Los vecinos dicen que no sólo están asustados por esta situación, sino también muy molestos por la nula atención que han recibido de las autoridades. El comisario Rutilio Rafael Moral, cuenta en lengua me’phaa con auxilio de un muchacho que se desempeña como intérprete, que en el momento en que observaron que las grietas se propagaban sin cesar en el suelo y viviendas, hace dos años, solicitaron ayuda al anterior presidente municipal, Eudoxio Ramírez, del PRI, para que gestionara su reubicación y le pidieron que acudiera a observar “con sus propios ojos” lo que estaba ocurriendo en la comunidad. “No es de importancia”, les respondió con desdén el alcalde y les advirtió: “no estén espantando a la gente, si no va a pasar nada”.
Desde que el jueves de la semana pasada, el actual alcalde fue a la capital para ofrecer una conferencia de prensa en torno al problema, tres brigadistas de la Secretaría de Salud son las únicas personas del gobierno que han acudido a proveer de alguna atención a los lugareños. No está de menos la presencia de los brigadistas, pues en las condiciones que han tenido que vivir durante casi cuatro meses, los indígenas se exponen a varias enfermedades.

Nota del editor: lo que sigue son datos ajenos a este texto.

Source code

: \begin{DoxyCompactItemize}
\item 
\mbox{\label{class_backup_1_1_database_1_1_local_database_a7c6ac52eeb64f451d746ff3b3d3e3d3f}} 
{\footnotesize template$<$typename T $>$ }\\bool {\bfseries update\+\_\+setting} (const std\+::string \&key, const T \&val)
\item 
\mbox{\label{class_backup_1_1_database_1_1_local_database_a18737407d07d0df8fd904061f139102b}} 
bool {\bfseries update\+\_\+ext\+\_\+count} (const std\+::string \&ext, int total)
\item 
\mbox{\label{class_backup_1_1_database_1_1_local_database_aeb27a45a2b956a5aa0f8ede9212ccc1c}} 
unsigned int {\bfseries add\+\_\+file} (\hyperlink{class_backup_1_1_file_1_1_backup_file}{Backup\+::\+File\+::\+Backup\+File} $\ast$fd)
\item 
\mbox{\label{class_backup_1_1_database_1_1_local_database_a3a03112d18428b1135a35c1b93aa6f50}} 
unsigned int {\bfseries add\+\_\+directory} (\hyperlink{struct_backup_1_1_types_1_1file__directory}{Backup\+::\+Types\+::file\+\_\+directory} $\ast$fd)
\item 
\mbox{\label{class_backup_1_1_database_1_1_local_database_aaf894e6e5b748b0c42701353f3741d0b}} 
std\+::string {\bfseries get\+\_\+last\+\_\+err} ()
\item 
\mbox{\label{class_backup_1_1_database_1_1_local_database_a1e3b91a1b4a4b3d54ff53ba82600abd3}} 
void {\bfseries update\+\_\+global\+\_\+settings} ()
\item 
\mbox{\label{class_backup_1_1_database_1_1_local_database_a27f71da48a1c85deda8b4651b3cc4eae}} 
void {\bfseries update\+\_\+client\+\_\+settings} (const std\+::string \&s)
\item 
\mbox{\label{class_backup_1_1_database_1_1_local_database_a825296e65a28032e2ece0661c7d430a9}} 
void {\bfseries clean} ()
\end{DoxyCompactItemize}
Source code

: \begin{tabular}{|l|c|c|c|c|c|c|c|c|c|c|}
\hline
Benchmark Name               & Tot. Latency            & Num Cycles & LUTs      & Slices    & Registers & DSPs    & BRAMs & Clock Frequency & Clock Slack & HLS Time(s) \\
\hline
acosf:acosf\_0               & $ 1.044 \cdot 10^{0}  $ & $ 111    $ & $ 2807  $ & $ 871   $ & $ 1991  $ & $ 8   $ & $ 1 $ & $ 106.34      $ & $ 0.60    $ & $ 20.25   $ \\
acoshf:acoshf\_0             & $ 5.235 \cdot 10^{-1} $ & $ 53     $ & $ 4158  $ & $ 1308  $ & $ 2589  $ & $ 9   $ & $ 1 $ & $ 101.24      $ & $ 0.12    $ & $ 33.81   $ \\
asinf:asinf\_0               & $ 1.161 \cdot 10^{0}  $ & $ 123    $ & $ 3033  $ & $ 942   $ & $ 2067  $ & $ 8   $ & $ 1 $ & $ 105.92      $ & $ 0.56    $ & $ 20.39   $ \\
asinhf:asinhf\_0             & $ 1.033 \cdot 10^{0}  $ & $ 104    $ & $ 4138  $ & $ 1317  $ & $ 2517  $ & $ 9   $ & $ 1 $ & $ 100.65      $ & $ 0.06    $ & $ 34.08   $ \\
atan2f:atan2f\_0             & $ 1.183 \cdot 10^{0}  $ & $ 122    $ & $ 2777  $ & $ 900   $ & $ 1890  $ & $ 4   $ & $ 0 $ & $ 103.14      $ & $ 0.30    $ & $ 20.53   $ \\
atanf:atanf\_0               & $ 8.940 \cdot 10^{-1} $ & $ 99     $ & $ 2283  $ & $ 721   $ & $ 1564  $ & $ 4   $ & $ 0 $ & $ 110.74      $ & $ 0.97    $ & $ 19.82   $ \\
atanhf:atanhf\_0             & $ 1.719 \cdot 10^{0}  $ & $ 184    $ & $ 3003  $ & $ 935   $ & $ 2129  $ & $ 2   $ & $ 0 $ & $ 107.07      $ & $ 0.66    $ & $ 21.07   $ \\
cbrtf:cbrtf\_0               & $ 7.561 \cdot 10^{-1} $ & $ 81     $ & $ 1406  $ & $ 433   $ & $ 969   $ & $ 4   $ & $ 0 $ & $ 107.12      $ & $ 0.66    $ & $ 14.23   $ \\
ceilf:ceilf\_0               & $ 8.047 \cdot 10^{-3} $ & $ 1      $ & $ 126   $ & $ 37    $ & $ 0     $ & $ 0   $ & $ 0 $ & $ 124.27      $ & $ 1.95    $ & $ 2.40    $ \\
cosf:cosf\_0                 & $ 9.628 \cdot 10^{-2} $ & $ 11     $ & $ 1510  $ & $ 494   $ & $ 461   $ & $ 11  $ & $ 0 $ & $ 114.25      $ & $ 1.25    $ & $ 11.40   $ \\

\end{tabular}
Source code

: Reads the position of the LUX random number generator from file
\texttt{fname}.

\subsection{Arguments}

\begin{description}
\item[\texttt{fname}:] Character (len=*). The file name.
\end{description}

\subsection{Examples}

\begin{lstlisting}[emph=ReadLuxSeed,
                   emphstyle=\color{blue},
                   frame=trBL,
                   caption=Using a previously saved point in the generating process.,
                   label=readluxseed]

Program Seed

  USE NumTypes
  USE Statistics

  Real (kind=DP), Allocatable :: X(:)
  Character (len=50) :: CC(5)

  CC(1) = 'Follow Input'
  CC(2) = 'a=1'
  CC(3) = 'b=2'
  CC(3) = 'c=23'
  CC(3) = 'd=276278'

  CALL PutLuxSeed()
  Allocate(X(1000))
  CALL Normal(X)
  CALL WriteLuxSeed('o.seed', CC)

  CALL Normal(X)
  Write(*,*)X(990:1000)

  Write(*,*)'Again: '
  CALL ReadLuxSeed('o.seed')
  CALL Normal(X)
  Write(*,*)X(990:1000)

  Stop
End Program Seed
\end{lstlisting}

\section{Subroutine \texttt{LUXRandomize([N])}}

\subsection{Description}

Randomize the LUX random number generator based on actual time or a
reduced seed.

En todo este tiempo, los vecinos no han recibido una sola explicación en torno lo que ocurre en su territorio. El principal Leopoldo, presume que “la maldición” pudo haber sido ocasionada por las perforaciones que hicieron los de la CFE para enterrar los postes, pero lo cierto es que bajo El Aguacate, yace “una falla geológica” que está hundiendo a la comunidad. Fue el “diagnóstico” que les ofreció un experto de la dirección estatal de Protección Civil que acudió apenas hace unos días, estuvo un par de horas y se marchó, no sin antes decirles a los jefes de las 146 familias: “urge su reubicación”. Pero nada más.